Classification of global catastrophic risks connected with artificial intelligence
- A. Turchin, D. C. Denkenberger
Summary
Turchin and Denkenberger present a classification of global catastrophic risks posed by AI, expanding on previously identified risks and introducing new ones. They argue that different types of catastrophes dominate at various stages of AI development, highlight the complexity and diversity of AI risks, and stress the need for tailored AI safety approaches at each developmental stage.
Abstract
A classification of the global catastrophic risks of AI is presented, along with a comprehensive list of previously identified risks. This classification allows the identification of several new risks. We show that at each level of AI’s intelligence power, separate types of possible catastrophes dominate. Our classification demonstrates that the field of AI risks is diverse, and includes many scenarios beyond the commonly discussed cases of a paperclip maximizer or robot-caused unemployment.
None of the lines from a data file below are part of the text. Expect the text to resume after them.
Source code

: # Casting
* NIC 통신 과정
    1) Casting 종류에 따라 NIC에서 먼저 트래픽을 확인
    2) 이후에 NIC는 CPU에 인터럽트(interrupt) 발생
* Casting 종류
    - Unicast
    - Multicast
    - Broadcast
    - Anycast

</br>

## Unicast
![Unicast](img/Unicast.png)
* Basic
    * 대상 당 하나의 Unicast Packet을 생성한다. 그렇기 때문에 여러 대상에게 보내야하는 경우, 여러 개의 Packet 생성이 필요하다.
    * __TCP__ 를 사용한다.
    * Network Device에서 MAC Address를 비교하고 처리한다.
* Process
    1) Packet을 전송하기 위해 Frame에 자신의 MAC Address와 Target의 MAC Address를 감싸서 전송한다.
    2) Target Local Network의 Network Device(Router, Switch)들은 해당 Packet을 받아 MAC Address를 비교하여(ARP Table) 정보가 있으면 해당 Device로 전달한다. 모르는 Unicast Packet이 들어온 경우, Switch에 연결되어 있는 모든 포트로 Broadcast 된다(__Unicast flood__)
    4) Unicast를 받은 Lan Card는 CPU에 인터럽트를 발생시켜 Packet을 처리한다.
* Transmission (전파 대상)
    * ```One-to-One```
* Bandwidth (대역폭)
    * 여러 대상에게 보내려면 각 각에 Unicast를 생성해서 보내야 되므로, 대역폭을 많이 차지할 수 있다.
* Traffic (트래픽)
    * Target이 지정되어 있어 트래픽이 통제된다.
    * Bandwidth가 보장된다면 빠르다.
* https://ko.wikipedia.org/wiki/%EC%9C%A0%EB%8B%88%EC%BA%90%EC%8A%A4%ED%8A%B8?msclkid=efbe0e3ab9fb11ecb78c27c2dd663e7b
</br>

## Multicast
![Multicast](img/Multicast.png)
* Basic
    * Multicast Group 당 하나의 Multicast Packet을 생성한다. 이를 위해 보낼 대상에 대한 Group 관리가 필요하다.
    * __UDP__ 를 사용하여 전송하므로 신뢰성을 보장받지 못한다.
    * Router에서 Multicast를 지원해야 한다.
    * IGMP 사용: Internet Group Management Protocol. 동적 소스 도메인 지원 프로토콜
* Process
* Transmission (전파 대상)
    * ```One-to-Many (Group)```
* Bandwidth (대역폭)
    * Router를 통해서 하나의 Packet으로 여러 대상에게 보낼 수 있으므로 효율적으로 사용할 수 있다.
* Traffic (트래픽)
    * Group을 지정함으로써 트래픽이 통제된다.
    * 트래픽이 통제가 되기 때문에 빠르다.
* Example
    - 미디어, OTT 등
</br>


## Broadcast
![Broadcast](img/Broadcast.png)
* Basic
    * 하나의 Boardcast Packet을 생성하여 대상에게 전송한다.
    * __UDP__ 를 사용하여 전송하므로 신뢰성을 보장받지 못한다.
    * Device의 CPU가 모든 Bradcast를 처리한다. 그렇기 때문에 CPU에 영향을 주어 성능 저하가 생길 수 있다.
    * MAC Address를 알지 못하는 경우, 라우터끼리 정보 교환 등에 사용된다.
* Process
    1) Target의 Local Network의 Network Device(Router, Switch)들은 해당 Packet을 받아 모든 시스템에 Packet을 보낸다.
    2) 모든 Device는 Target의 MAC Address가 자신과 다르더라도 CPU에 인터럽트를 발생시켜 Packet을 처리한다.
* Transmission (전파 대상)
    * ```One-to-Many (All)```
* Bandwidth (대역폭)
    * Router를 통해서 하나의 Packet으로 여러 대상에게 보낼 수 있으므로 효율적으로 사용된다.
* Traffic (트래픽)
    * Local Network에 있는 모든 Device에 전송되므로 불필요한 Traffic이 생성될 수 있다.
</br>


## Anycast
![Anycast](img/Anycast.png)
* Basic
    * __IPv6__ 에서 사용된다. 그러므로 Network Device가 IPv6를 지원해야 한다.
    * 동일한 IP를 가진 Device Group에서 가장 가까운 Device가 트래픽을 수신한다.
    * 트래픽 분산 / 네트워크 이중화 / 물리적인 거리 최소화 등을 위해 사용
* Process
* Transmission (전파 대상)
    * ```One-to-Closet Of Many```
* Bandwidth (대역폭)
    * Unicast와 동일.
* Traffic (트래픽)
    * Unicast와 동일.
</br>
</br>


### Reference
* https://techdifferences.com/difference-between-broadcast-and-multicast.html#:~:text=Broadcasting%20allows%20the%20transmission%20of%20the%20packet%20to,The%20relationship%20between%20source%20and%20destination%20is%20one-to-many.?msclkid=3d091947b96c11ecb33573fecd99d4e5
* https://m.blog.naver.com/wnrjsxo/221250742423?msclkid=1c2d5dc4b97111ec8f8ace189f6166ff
Global catastrophic failure could happen at various levels of AI development, namely, (1) before it starts self-improvement, (2) during its takeoff, when it uses various instruments to escape its initial confinement, or (3) after it successfully takes over the world and starts to implement its goal system, which could be plainly unaligned, or feature-flawed friendliness. AI could also halt at later stages of its development either due to technical glitches or ontological problems. Overall, we identified around several dozen scenarios of AI-driven global catastrophe. The extent of this list illustrates that there is no one simple solution to the problem of AI safety, and that AI safety theory is complex and must be customized for each AI development level.